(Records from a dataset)
........
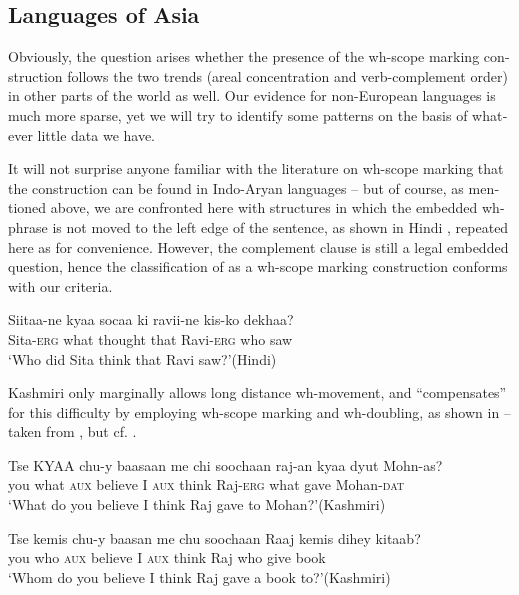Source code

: \documentclass[output=paper,colorlinks,citecolor=brown]{langscibook}
\begin{document}
\begin{otherlanguage}{english}
\section{Languages of Asia } \label{languages:of:asia}

Obviously, the question arises whether the presence of the wh-scope marking construction follows the two trends (areal concentration and verb-complement order) in other parts of the world as well. Our evidence for non-European languages is much more sparse, yet we will try to identify some patterns on the basis of whatever little data we have. 

It will not surprise anyone familiar with the literature on wh-scope marking that the construction can be found in Indo-Aryan languages -- but of course, as mentioned above, we are confronted here with structures in which the embedded wh-phrase is not moved to the left edge of the sentence, as shown in Hindi , repeated here as  for convenience. However, the complement clause is still a legal embedded question, hence the classification of  as a wh-scope marking construction conforms with our criteria.

\ea 
\gll  Siitaa-ne 	kyaa 	socaa 	ki 	ravii-ne 	kis-ko 	dekhaa?  \\
    Sita-\textsc{erg} what thought that Ravi-\textsc{erg} who saw  \\
    \glt    ‘Who did Sita think that Ravi saw?'\hfill (Hindi)
    \label{ex:fanselow:37}
    \z

\noindent Kashmiri only marginally allows long distance wh-movement, and “com\-pen\-sates” for this difficulty by employing wh-scope marking and wh-doubling, as shown in -- taken from \citet{Antnonenko2010}, but cf. \citet{Wali-Koul1997}.

\ea 
\gll  Tse 	KYAA	chu-y 	baasaan 	me 	chi 	soochaan 	raj-an 	kyaa 	dyut 	Mohn-as?  \\
    you 	what 	\textsc{aux} 	believe 	I 	\textsc{aux} 	think 	Raj-\textsc{erg} 	what 	gave 	Mohan-\textsc{dat} \\
    \glt    ‘What do you believe I think Raj gave to Mohan?'\hfill (Kashmiri)
    \label{ex:fanselow:38}
    \z

    \ea 
\gll  Tse 	kemis 	chu-y 	baasan 	me 	chu 	soochaan 	Raaj 	kemis 	dihey 	kitaab?  \\
    you 	who 	\textsc{aux} 	believe 	I 	\textsc{aux} 	think 		Raj 	who 	give 	book \\
    \glt    ‘Whom do you believe I think Raj gave a book to?'\hfill (Kashmiri)
    \label{ex:fanselow:39}
    \z


\end{otherlanguage}
\end{document}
........
- Your task -
Wherever a line in the data above holds the word "hfill", copy that line.

- Result for this task -
    \glt    ‘Who did Sita think that Ravi saw?'\hfill (Hindi)
    \glt    ‘What do you believe I think Raj gave to Mohan?'\hfill (Kashmiri)
    \glt    ‘Whom do you believe I think Raj gave a book to?'\hfill (Kashmiri)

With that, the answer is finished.